Initialization Strategies for Climate Forecast System

Ben Kirtman

George Mason University and the Center for Ocean-Land-Atmosphere Studies

I.  Improving Coupled Seasonal Predictions

It is now widely recognized that the predictability of the climate system on seasonal to interannual time scales is the result of complex coupled interactions among the ocean, the atmosphere and the land surface. Indeed, the El Niño/Southern Oscillation (ENSO) phenomenon, which is largely (but not completely) due to air-sea interactions in the tropical Pacific, is acknowledged as the most predictable element of the climate system on seasonal to interannual time scales. Despite this recognition, there are profound gaps in our ability to predict the climate system and ENSO, in particular. Much of this limitation is related to the fact that there are large systematic errors in the models - especially coupled models - and these errors ultimately limit our ability to predict ENSO. There are two specific examples that are of interest here: (i) the coupled model mean state does not agree with the observed mean state with sufficient fidelity and (ii) the space time evolution of the simulated climate anomalies are not sufficiently realistic.

The purpose of this discussion is to first document the implications of the above two errors on forecast evolution, and second, to propose strategies for improving the coupled forecasts in the face of these errors. Here we focus on what I consider to be one of the best currently available coupled models, namely, the recently released NOAA Coupled Forecast System (CFS; see Saha et al. 2006; J. of Climate to appear).    

II.  Mean State Errors – Initialization Shock 

To understand the implications of the errors in the mean state on forecast skill (i.e., the first error noted above), we need to note how the coupled forecasts are initialized. In broad terms, the separate atmosphere and ocean initial state are model based estimates that are intended to be best estimates of the observed climate. In other words, they are constructed without recognition of the errors in the coupled model. In fact, the sub-surface ocean thermal climate associated with ocean initial conditions or the Global Ocean Data Assimilation System (GODAS) system is significantly different than the climate of the free running CFS. As a consequence, at forecast initialization, the CFS model rapidly adjusts away from the GODAS climate towards the CFS climate. This adjustment is primarily accomplished via Kelvin waves (in the tropics) which ultimately lead to an erroneous SST response 2-4 months into the forecast evolution. This is often referred to as an initialization shock. The question is how does this mismatch between the observed (GODAS) and model (CFS) climate or initialization shock limit forecast skill. It should be noted that the same issue applies to the atmosphere, but since the “memory” of the coupled system primarily resides in the ocean we have not addressed this issue here. Nevertheless, it may turn out to be an important problem.
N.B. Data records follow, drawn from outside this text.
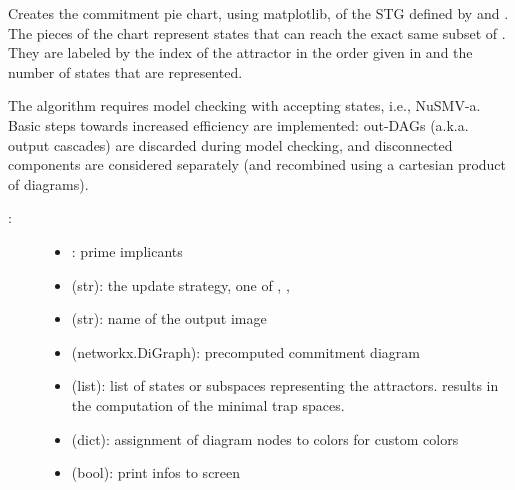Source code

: \documentclass[letterpaper,10pt,english]{sphinxmanual}
\begin{document}
\begin{fulllineitems}
\label{\detokenize{Basins:PyBoolNet.Basins.commitment_pie}}
Creates the commitment pie chart, using matplotlib, of the STG defined by  and .
The pieces of the chart represent states that can reach the exact same subset of .
They are labeled by the index of the attractor in the order given in  and the number of states
that are represented.

The algorithm requires model checking with accepting states, i.e., NuSMV-a.
Basic steps towards increased efficiency are implemented:
out-DAGs (a.k.a. output cascades) are discarded during model checking, and
disconnected components are considered separately (and recombined using a cartesian product of diagrams).
\begin{description}
\item[{:}] \leavevmode\begin{itemize}
\item {} 
: prime implicants

\item {} 
 (str): the update strategy, one of , , 

\item {} 
 (str): name of the output image

\item {} 
 (networkx.DiGraph): precomputed commitment diagram

\item {} 
 (list): list of states or subspaces representing the attractors.  results in the computation of the minimal trap spaces.

\item {} 
 (dict): assignment of diagram nodes to colors for custom colors

\item {} 
 (bool): print infos to screen


\end{itemize}
\end{description}
\end{fulllineitems}
\end{document}
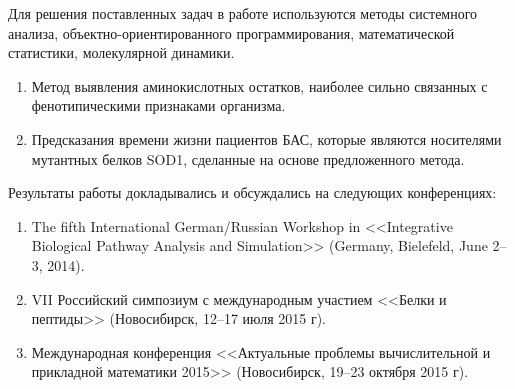{\methods} Для решения поставленных задач в работе используются методы системного анализа, объектно-ориентированного программирования, математической статистики, молекулярной динамики.

{}
\begin{enumerate}
  \item Метод выявления аминокислотных остатков, наиболее сильно связанных с фенотипическими признаками организма.
  \item Предсказания времени жизни пациентов БАС, которые являются носителями мутантных белков SOD1, сделанные на основе предложенного метода.
\end{enumerate}



{\probation}
Результаты работы докладывались и обсуждались на следующих конференциях:
\begin{enumerate}
\item The fifth International German/Russian Workshop in <<Integrative Biological Pathway Analysis and Simulation>> (Germany, Bielefeld, June 2--3, 2014).
\item VII Российский симпозиум с международным участием <<Белки и пептиды>> (Новосибирск, 12--17 июля 2015 г).
\item Международная конференция <<Актуальные проблемы вычислительной и прикладной математики 2015>> (Новосибирск, 19--23 октября 2015 г).
\end{enumerate}



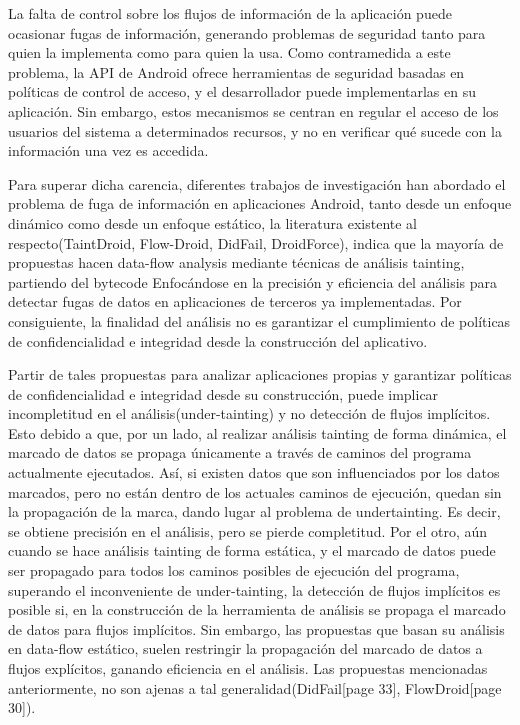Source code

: La falta de control sobre los flujos de información de la aplicación puede
ocasionar fugas de información, generando problemas de seguridad tanto para
quien la implementa como para quien la usa.\newline
Como contramedida a este problema, la API de Android ofrece herramientas de
seguridad basadas en políticas de control de acceso, y el desarrollador puede
implementarlas en su aplicación. Sin embargo, estos mecanismos se centran en
regular el acceso de los usuarios del sistema a determinados recursos, y no en
verificar qué sucede con la información una vez es accedida. 

Para superar dicha carencia, diferentes trabajos de investigación han abordado
el problema de fuga de información en aplicaciones Android, tanto desde un enfoque
dinámico como desde un enfoque estático, la literatura existente al
respecto(TaintDroid\cite{TaintDroid}, Flow-Droid\cite{FlowDroid-Thesis},
DidFail\cite{DidFail}, DroidForce\cite{DroidForce}), indica que la mayoría de
propuestas hacen data-flow analysis mediante técnicas de análisis 
tainting, partiendo del bytecode
Enfocándose en la precisión y eficiencia del análisis para detectar fugas de
datos en aplicaciones de terceros ya implementadas. Por consiguiente,
la finalidad del análisis no es garantizar el cumplimiento de políticas de
confidencialidad e integridad desde la construcción del aplicativo.

Partir de tales propuestas para analizar aplicaciones propias y garantizar
políticas de confidencialidad e integridad desde su construcción, puede implicar
incompletitud en el análisis(under-tainting) y no detección de flujos
implícitos. Esto debido a que,
por un lado, al realizar análisis tainting de forma dinámica, el marcado de
datos se propaga únicamente a través de caminos del programa actualmente
ejecutados. Así, si existen datos que son influenciados por los datos marcados,
pero no están dentro de los actuales caminos de ejecución, quedan sin la
propagación de la marca, dando lugar al problema de
undertainting\cite{dynamic-tainting}\cite{Bit-Level-Taint-Analysis}. Es
decir, se obtiene precisión en el análisis, pero se pierde completitud.\newline
Por el otro, aún cuando se hace análisis tainting de forma estática, y el
marcado de datos puede ser propagado para todos los caminos posibles de
ejecución  del programa, superando el inconveniente de under-tainting, la
detección de flujos implícitos es posible si, en la construcción de la
herramienta de análisis se propaga el marcado de datos para flujos
implícitos\cite{taint-analysis}. 
Sin embargo, las propuestas que basan su análisis en data-flow estático,
suelen restringir la propagación del marcado de datos a flujos explícitos,
ganando eficiencia en el análisis. Las propuestas mencionadas anteriormente, no
son ajenas a tal generalidad(DidFail\cite{DidFail}[page 33],
FlowDroid\cite{FlowDroid-Thesis}[page 30]).

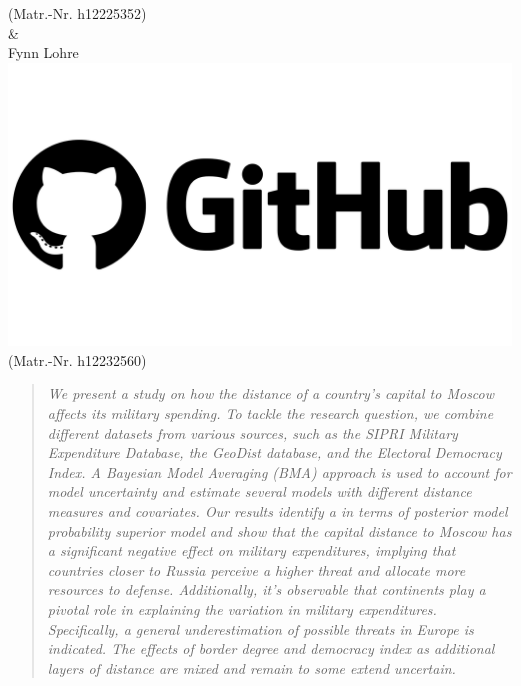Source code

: \documentclass[12pt,a4paper]{article}
\begin{document}
\begin{titlepage}
(Matr.-Nr. h12225352)\\ \vspace{3mm}
\& \\ \vspace{3mm}
{\Large Fynn Lohre \href{https://github.com/VARFynn}{\includegraphics[scale=0.01]{GitHub.png}}}\\
(Matr.-Nr. h12232560)\
\vfill

\thispagestyle{empty}
\pagebreak
\end{titlepage}
\thispagestyle{empty}
\begin{abstract}
\textit{We present a study on how the distance of a country’s capital to Moscow affects its military spending. To tackle the research question, we combine different datasets from various sources, such as the SIPRI Military Expenditure Database, the GeoDist database, and the Electoral Democracy Index. A Bayesian Model Averaging (BMA) approach is used to account for model uncertainty and estimate several models with different distance measures and covariates. Our results identify a in terms of posterior model probability superior model and show that the capital distance to Moscow has a significant negative effect on military expenditures, implying that countries closer to Russia perceive a higher threat and allocate more resources to defense. Additionally, it's observable that continents play a pivotal role in explaining the variation in military expenditures. Specifically, a general underestimation of possible threats in Europe is indicated. The effects of border degree and democracy index as additional layers of distance are mixed and remain to some extend uncertain.} 
\end{abstract}
\clearpage
\thispagestyle{plain}
\tableofcontents
\pagebreak
{}
\end{document}
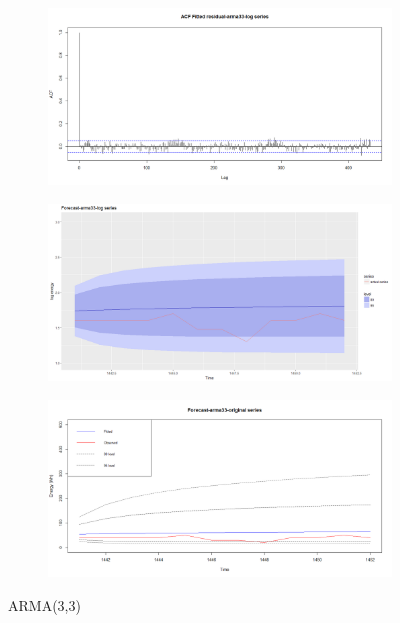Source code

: \documentclass[12pt]{article}
\begin{document}
\begin{figure}[H]
\begin{subfigure}[b]{0.49\linewidth}
  \end{subfigure}
  \begin{subfigure}[b]{0.49\linewidth}
    \includegraphics[width=\linewidth]{figure16-4.png}
  \end{subfigure}
  \begin{subfigure}[b]{0.49\linewidth}
    \includegraphics[width=\linewidth]{figure16-5.png}
  \end{subfigure}
  \begin{subfigure}[b]{0.49\linewidth}
    \includegraphics[width=\linewidth]{figure16-6.png}
  \end{subfigure}
  \caption{ARMA(3,3)}
  \label{fig:figure17}
\end{figure}
\end{document}
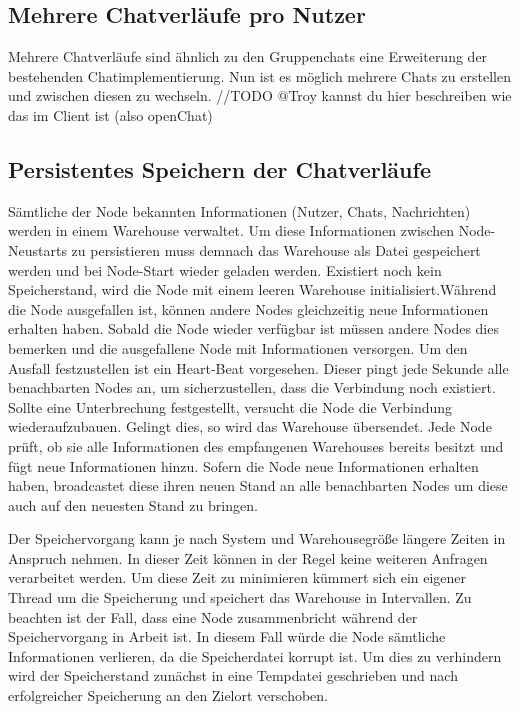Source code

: \author{Matthias Vonend, Troy Keßler}
\subsection{Mehrere Chatverläufe pro Nutzer}
Mehrere Chatverläufe sind ähnlich zu den Gruppenchats eine Erweiterung der bestehenden Chatimplementierung. Nun ist es möglich mehrere Chats zu erstellen und zwischen diesen zu wechseln.
//TODO @Troy kannst du hier beschreiben wie das im Client ist (also openChat)

\author{Matthias Vonend}
\subsection{Persistentes Speichern der Chatverläufe}\label{persistance}
Sämtliche der Node bekannten Informationen (Nutzer, Chats, Nachrichten) werden in einem Warehouse verwaltet. Um diese Informationen zwischen Node-Neustarts zu persistieren muss demnach das Warehouse als Datei gespeichert werden und bei Node-Start wieder geladen werden. Existiert noch kein Speicherstand, wird die Node mit einem leeren Warehouse initialisiert.Während die Node ausgefallen ist, können andere Nodes gleichzeitig neue Informationen erhalten haben. Sobald die Node wieder verfügbar ist müssen andere Nodes dies bemerken und die ausgefallene Node mit Informationen versorgen. Um den Ausfall festzustellen ist ein Heart-Beat vorgesehen. Dieser pingt jede Sekunde alle benachbarten Nodes an, um sicherzustellen, dass die Verbindung noch existiert. Sollte eine Unterbrechung festgestellt, versucht die Node die Verbindung wiederaufzubauen. Gelingt dies, so wird das Warehouse übersendet. Jede Node prüft, ob sie alle Informationen des empfangenen Warehouses bereits besitzt und fügt neue Informationen hinzu. Sofern die Node neue Informationen erhalten haben, broadcastet diese ihren neuen Stand an alle benachbarten Nodes um diese auch auf den neuesten Stand zu bringen.

Der Speichervorgang kann je nach System und Warehousegröße längere Zeiten in Anspruch nehmen. In dieser Zeit können in der Regel keine weiteren Anfragen verarbeitet werden. Um diese Zeit zu minimieren kümmert sich ein eigener Thread um die Speicherung und speichert das Warehouse in Intervallen.
Zu beachten ist der Fall, dass eine Node zusammenbricht während der Speichervorgang in Arbeit ist. In diesem Fall würde die Node sämtliche Informationen verlieren, da die Speicherdatei korrupt ist. Um dies zu verhindern wird der Speicherstand zunächst in eine Tempdatei geschrieben und nach erfolgreicher Speicherung an den Zielort verschoben.


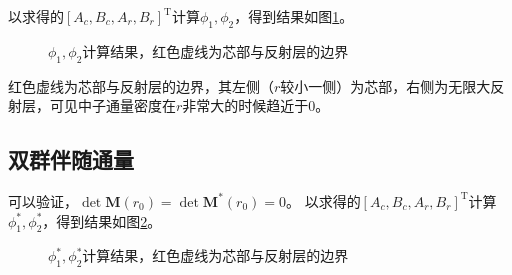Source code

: 以求得的$\left[A_c,B_c,A_r,B_r\right]^{\mathrm{T}}$计算$\phi_1,\phi_2$，得到结果如图\ref{fig:flux_r}。

\begin{figure}[H]
    \centering
    
    \caption{$\phi_1,\phi_2$计算结果，红色虚线为芯部与反射层的边界}
    \label{fig:flux_r}
\end{figure}

红色虚线为芯部与反射层的边界，其左侧（$r$较小一侧）为芯部，右侧为无限大反射层，可见中子通量密度在$r$非常大的时候趋近于$0$。

\subsection{双群伴随通量}

可以验证，$\det \pmb{M}(r_0)=\det \pmb{M}^*(r_0)=0$。
以求得的$\left[A_c,B_c,A_r,B_r\right]^{\mathrm{T}}$计算$\phi_1^*,\phi_2^*$，得到结果如图\ref{fig:flux_r_adjoint}。

\begin{figure}[H]
    \centering
    
    \caption{$\phi_1^*,\phi_2^*$计算结果，红色虚线为芯部与反射层的边界}
    \label{fig:flux_r_adjoint}
\end{figure}
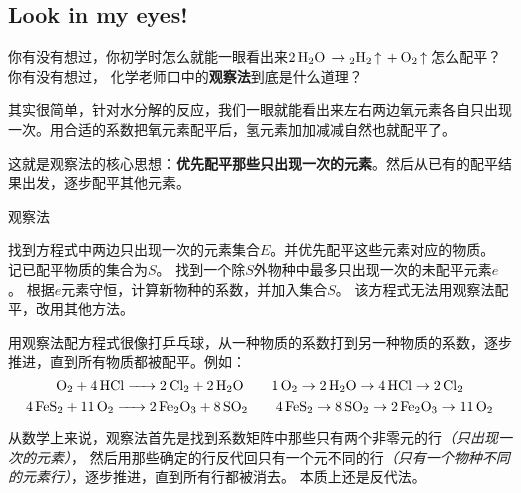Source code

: \documentclass{ctexart}
\begin{document}
\subsection[Look in my eyes!]{Look in my
eyes!\supercite{BalancingChemicalEquations1997,SimplerMethodChemical1986}}

你有没有想过，你初学时怎么就能一眼看出来\(\ce{2H2O \to 2H2 ^ + O2 ^}\)怎么配平？你有没有想过，
化学老师口中的\textbf{观察法}到底是什么道理？

其实很简单，针对水分解的反应，我们一眼就能看出来左右两边氧元素各自只出现一次。用合适的系数把氧元素配平后，氢元素加加减减自然也就配平了。

这就是观察法的核心思想：\textbf{优先配平那些只出现一次的元素}。然后从已有的配平结果出发，逐步配平其他元素。

\begin{algorithm}[H]
    \caption{观察法}
    \label{alg:inspection}
    \begin{algorithmic}[1]
        \State 找到方程式中两边只出现一次的元素集合\(E\)。并优先配平这些元素对应的物质。
        \State 记已配平物质的集合为\(S\)。
        \State 找到一个除\(S\)外物种中最多只出现一次的未配平元素\(e\)。
        \State 根据\(e\)元素守恒，计算新物种的系数，并加入集合\(S\)。
        \Else
        \State 该方程式无法用观察法配平，改用其他方法。
        \EndIf
        \EndWhile
    \end{algorithmic}
\end{algorithm}

用观察法配方程式很像打乒乓球，从一种物质的系数打到另一种物质的系数，逐步推进，直到所有物质都被配平。例如：
\[
    \ce{O2 + 4 HCl -> 2 Cl2 + 2 H2O} \qquad \ce{1O2} \to \ce{2H2O} \to
    \ce{4HCl} \to \ce{2Cl2}
\]
\[
    \ce{4FeS2 + 11O2 -> 2Fe2O3 + 8SO2} \qquad \ce{4FeS2} \to \ce{8SO2} \to
    \ce{2Fe2O3} \to \ce{11O2}
\]

从数学上来说，观察法首先是找到系数矩阵中那些只有两个非零元的行\textit{（只出现一次的元素）}，
然后用那些确定的行反代回只有一个元不同的行\textit{（只有一个物种不同的元素行）}，逐步推进，直到所有行都被消去。
本质上还是反代法。
\end{document}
To address the initialization shock problem we have repeated several coupled forecasts using a procedure known as anomaly initialization. The procedure is specifically designed to reduce the impact of the errors in the mean state of the coupled model. The initial conditions in the experimental forecast are modified so that the initial state has a mean climate that is consistent with the coupled model climate and the initial anomalies are in agreement with the observed anomalies. Several experimental forecasts were made using this approach and there was little discernable impact on the forecast skill. On the one hand, this is a positive result – it suggests that the mean state of the CFS is sufficiently close to the observed mean state. On the other hand, as we show below the second error noted above is seriously limiting the forecast skill.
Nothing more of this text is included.